# What you will do:
Across the entries below, determine how many lines include the word "thaumaturgy". State only the resulting number.

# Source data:
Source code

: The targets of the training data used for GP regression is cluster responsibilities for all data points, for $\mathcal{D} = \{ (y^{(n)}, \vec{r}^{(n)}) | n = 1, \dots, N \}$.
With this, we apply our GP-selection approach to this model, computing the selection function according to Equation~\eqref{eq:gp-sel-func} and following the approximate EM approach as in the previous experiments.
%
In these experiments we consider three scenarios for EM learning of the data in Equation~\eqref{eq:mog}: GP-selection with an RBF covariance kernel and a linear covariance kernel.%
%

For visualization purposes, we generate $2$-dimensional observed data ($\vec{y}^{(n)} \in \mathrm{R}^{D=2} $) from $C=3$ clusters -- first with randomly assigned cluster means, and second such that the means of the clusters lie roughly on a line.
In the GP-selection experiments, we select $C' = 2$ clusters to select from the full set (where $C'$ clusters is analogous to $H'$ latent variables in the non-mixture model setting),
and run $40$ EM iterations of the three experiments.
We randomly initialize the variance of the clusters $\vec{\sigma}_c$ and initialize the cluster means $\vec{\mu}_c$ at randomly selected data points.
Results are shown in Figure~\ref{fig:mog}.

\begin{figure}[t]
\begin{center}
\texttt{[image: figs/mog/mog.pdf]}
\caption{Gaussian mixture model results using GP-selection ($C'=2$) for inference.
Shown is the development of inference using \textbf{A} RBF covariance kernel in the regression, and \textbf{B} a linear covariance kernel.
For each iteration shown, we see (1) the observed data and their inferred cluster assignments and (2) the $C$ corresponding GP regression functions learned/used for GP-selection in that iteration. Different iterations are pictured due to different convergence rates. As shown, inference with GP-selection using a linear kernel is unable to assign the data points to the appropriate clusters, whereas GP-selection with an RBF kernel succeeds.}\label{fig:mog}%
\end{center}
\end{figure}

---

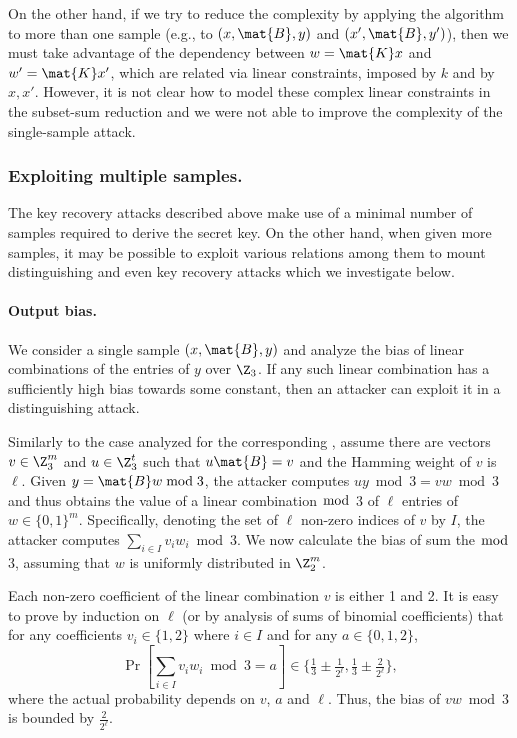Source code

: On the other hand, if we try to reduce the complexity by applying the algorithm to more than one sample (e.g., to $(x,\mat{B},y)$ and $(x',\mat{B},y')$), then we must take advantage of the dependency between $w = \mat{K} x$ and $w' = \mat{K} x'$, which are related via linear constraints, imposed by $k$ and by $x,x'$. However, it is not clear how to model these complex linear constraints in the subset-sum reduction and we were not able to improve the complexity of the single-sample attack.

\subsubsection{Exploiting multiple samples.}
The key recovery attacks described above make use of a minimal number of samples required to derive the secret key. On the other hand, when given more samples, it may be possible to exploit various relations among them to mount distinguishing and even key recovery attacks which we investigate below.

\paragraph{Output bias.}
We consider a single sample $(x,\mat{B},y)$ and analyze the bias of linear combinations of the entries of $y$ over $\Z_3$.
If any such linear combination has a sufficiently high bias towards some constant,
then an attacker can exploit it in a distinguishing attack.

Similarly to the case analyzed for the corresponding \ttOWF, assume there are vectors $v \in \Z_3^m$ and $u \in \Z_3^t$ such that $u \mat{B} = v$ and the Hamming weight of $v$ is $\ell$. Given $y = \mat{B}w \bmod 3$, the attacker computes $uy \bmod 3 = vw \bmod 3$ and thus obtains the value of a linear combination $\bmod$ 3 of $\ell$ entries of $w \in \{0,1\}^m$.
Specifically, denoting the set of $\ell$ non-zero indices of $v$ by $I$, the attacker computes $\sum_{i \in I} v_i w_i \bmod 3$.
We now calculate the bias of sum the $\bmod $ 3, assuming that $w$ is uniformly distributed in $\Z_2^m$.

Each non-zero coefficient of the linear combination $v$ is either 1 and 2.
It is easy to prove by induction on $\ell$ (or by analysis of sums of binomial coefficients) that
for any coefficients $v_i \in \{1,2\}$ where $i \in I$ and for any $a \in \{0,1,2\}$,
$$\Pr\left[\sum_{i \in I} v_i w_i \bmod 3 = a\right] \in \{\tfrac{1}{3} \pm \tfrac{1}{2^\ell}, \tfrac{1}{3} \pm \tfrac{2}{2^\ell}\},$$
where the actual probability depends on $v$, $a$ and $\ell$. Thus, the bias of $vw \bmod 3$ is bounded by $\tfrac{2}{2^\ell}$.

* * *

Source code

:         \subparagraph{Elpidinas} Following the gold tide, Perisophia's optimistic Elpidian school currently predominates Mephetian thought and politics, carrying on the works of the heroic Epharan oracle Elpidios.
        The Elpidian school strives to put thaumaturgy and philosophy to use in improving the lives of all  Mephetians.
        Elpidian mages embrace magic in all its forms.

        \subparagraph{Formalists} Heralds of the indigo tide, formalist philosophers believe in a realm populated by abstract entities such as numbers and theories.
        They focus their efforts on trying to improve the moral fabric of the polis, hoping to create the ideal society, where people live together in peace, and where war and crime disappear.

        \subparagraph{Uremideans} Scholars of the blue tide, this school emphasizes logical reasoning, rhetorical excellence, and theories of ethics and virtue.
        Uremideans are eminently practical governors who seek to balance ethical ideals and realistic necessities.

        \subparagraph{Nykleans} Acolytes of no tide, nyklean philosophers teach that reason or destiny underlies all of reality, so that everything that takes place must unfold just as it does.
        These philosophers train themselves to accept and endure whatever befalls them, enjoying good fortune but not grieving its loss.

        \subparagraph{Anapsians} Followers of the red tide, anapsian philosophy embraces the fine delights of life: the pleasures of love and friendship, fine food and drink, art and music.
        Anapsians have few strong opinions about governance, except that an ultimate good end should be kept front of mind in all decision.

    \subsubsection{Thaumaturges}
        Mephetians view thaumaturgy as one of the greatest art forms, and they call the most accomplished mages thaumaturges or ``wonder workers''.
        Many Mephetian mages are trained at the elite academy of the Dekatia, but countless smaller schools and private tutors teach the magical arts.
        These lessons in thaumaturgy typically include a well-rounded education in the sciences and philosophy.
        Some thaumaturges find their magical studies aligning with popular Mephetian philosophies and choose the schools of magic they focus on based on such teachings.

# Completed exercise:
3